> _Exercise aim_
Everything in the records must be reproduced exactly, except for the pictures.

> _Material provided_
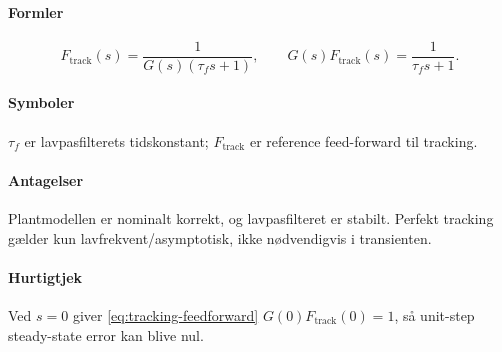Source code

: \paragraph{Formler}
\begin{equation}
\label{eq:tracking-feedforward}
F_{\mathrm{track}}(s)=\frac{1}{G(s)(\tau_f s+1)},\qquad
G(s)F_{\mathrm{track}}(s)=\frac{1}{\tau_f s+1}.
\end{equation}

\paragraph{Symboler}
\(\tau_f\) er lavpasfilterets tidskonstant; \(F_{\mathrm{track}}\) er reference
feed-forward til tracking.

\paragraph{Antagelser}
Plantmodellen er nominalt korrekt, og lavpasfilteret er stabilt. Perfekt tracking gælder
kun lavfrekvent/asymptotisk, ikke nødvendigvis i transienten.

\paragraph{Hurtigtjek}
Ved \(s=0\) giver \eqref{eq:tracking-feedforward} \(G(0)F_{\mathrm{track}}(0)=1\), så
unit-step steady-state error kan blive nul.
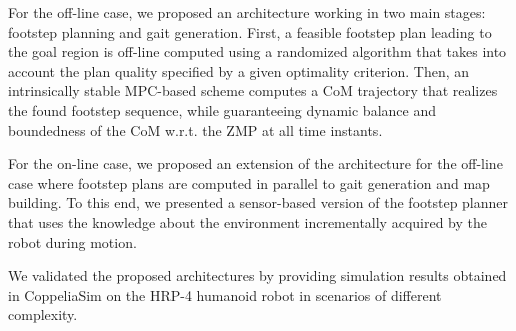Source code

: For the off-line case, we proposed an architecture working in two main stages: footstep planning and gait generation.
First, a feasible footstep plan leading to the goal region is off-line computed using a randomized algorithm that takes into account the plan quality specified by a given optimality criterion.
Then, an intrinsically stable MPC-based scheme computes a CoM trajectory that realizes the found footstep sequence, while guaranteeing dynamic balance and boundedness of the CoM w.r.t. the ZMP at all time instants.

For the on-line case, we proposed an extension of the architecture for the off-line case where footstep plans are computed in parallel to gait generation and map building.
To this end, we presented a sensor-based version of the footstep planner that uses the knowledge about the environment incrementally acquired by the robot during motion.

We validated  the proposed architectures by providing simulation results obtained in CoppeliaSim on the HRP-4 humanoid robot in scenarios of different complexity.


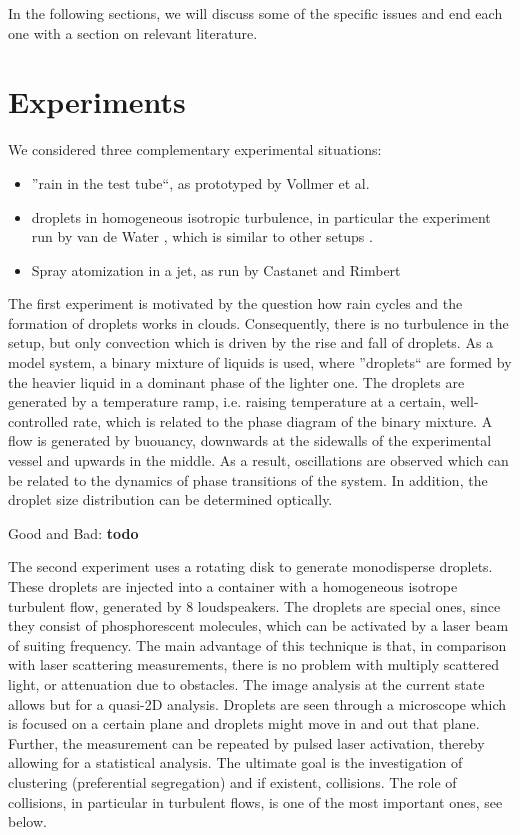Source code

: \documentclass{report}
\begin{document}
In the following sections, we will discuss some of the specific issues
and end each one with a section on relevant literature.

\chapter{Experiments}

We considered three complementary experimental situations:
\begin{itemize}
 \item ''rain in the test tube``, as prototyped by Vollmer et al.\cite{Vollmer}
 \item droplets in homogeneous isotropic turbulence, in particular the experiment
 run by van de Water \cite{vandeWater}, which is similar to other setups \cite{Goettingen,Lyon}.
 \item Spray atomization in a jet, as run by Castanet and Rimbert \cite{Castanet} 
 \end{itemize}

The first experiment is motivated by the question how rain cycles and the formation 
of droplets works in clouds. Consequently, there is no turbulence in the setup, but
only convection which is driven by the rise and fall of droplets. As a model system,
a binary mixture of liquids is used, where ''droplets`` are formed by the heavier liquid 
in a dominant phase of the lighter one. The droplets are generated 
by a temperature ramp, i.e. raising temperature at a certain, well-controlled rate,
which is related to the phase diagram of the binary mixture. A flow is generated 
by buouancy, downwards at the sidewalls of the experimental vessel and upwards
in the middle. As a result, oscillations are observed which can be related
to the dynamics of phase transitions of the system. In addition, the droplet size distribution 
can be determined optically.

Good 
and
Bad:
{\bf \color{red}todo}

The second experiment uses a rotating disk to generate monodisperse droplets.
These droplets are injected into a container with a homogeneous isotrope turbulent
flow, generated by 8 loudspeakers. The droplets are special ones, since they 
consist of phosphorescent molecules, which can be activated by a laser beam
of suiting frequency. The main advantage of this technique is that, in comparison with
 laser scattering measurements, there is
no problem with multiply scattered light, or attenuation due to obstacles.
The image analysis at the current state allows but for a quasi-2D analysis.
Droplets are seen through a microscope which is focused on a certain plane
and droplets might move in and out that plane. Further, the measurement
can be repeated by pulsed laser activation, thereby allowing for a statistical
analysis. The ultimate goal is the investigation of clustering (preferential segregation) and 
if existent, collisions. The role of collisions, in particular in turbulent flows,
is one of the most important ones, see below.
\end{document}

> _Result for this exercise_
Source code

: \paragraph{Formler}
\begin{equation}
\label{eq:tracking-feedforward}
F_{\mathrm{track}}(s)=\frac{1}{G(s)(\tau_f s+1)},\qquad
G(s)F_{\mathrm{track}}(s)=\frac{1}{\tau_f s+1}.
\end{equation}

\paragraph{Symboler}
\(\tau_f\) er lavpasfilterets tidskonstant; \(F_{\mathrm{track}}\) er reference
feed-forward til tracking.

\paragraph{Antagelser}
Plantmodellen er nominalt korrekt, og lavpasfilteret er stabilt. Perfekt tracking gælder
kun lavfrekvent/asymptotisk, ikke nødvendigvis i transienten.

\paragraph{Hurtigtjek}
Ved \(s=0\) giver \eqref{eq:tracking-feedforward} \(G(0)F_{\mathrm{track}}(0)=1\), så
unit-step steady-state error kan blive nul.
Source code

: For the off-line case, we proposed an architecture working in two main stages: footstep planning and gait generation.
First, a feasible footstep plan leading to the goal region is off-line computed using a randomized algorithm that takes into account the plan quality specified by a given optimality criterion.
Then, an intrinsically stable MPC-based scheme computes a CoM trajectory that realizes the found footstep sequence, while guaranteeing dynamic balance and boundedness of the CoM w.r.t. the ZMP at all time instants.

For the on-line case, we proposed an extension of the architecture for the off-line case where footstep plans are computed in parallel to gait generation and map building.
To this end, we presented a sensor-based version of the footstep planner that uses the knowledge about the environment incrementally acquired by the robot during motion.

We validated  the proposed architectures by providing simulation results obtained in CoppeliaSim on the HRP-4 humanoid robot in scenarios of different complexity.


Source code

: \documentclass{report}
\begin{document}
In the following sections, we will discuss some of the specific issues
and end each one with a section on relevant literature.

\chapter{Experiments}

We considered three complementary experimental situations:
\begin{itemize}
 \item ''rain in the test tube``, as prototyped by Vollmer et al.\cite{Vollmer}
 \item droplets in homogeneous isotropic turbulence, in particular the experiment
 run by van de Water \cite{vandeWater}, which is similar to other setups \cite{Goettingen,Lyon}.
 \item Spray atomization in a jet, as run by Castanet and Rimbert \cite{Castanet} 
 \end{itemize}

The first experiment is motivated by the question how rain cycles and the formation 
of droplets works in clouds. Consequently, there is no turbulence in the setup, but
only convection which is driven by the rise and fall of droplets. As a model system,
a binary mixture of liquids is used, where ''droplets`` are formed by the heavier liquid 
in a dominant phase of the lighter one. The droplets are generated 
by a temperature ramp, i.e. raising temperature at a certain, well-controlled rate,
which is related to the phase diagram of the binary mixture. A flow is generated 
by buouancy, downwards at the sidewalls of the experimental vessel and upwards
in the middle. As a result, oscillations are observed which can be related
to the dynamics of phase transitions of the system. In addition, the droplet size distribution 
can be determined optically.

Good 
and
Bad:
{\bf \color{red}todo}

The second experiment uses a rotating disk to generate monodisperse droplets.
These droplets are injected into a container with a homogeneous isotrope turbulent
flow, generated by 8 loudspeakers. The droplets are special ones, since they 
consist of phosphorescent molecules, which can be activated by a laser beam
of suiting frequency. The main advantage of this technique is that, in comparison with
 laser scattering measurements, there is
no problem with multiply scattered light, or attenuation due to obstacles.
The image analysis at the current state allows but for a quasi-2D analysis.
Droplets are seen through a microscope which is focused on a certain plane
and droplets might move in and out that plane. Further, the measurement
can be repeated by pulsed laser activation, thereby allowing for a statistical
analysis. The ultimate goal is the investigation of clustering (preferential segregation) and 
if existent, collisions. The role of collisions, in particular in turbulent flows,
is one of the most important ones, see below.
\end{document}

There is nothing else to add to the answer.